Activity ::
Once you reach the line containing "based on telegraf.js.org" in the entries below, write out that line and each one after it down to the line containing "variables listed below", exactly and with nothing added.

[Stored data entries]
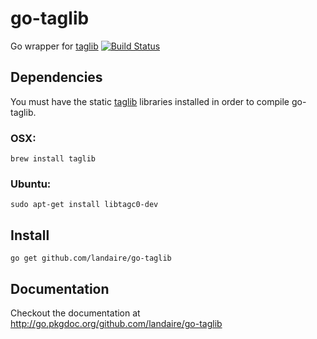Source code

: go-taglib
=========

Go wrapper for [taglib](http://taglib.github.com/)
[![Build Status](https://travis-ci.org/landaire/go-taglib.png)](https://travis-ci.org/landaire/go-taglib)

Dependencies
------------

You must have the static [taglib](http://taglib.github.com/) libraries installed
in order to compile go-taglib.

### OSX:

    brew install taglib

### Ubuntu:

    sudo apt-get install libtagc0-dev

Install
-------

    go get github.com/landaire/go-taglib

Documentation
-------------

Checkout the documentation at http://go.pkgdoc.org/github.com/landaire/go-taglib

* * *

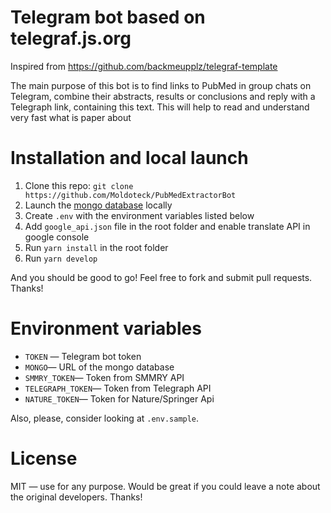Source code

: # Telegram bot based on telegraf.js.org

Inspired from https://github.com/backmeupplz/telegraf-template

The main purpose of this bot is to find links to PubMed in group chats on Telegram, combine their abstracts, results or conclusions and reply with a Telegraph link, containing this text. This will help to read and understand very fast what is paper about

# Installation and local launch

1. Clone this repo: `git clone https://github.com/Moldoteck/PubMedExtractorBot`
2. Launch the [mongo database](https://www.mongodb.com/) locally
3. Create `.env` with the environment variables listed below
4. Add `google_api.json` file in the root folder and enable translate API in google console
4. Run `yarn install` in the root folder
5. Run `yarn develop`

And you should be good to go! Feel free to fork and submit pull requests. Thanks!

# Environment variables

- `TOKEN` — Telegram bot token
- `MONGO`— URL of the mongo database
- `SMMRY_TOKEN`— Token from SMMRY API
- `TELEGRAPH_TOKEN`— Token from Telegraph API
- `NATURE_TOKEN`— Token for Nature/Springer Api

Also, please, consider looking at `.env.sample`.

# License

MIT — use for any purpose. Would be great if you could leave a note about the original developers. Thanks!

---

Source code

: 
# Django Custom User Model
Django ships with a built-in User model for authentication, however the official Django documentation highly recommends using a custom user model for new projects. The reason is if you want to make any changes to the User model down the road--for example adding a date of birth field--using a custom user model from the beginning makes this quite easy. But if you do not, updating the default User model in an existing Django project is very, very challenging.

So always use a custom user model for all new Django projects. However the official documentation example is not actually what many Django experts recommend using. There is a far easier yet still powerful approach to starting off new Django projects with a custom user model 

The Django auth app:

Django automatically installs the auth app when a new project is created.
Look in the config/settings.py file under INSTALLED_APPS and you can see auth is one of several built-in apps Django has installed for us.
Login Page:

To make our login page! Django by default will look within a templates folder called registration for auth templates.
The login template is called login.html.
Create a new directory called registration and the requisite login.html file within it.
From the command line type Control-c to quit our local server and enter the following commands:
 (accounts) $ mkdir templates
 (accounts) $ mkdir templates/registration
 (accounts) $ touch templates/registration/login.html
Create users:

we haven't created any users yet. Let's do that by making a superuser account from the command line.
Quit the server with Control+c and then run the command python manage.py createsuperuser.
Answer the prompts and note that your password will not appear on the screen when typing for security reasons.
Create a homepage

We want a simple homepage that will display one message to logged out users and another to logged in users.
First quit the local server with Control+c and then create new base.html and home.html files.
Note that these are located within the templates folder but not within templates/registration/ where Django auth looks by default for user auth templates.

Your response ::
: # Telegram bot based on telegraf.js.org

Inspired from https://github.com/backmeupplz/telegraf-template

The main purpose of this bot is to find links to PubMed in group chats on Telegram, combine their abstracts, results or conclusions and reply with a Telegraph link, containing this text. This will help to read and understand very fast what is paper about

# Installation and local launch

1. Clone this repo: `git clone https://github.com/Moldoteck/PubMedExtractorBot`
2. Launch the [mongo database](https://www.mongodb.com/) locally
3. Create `.env` with the environment variables listed below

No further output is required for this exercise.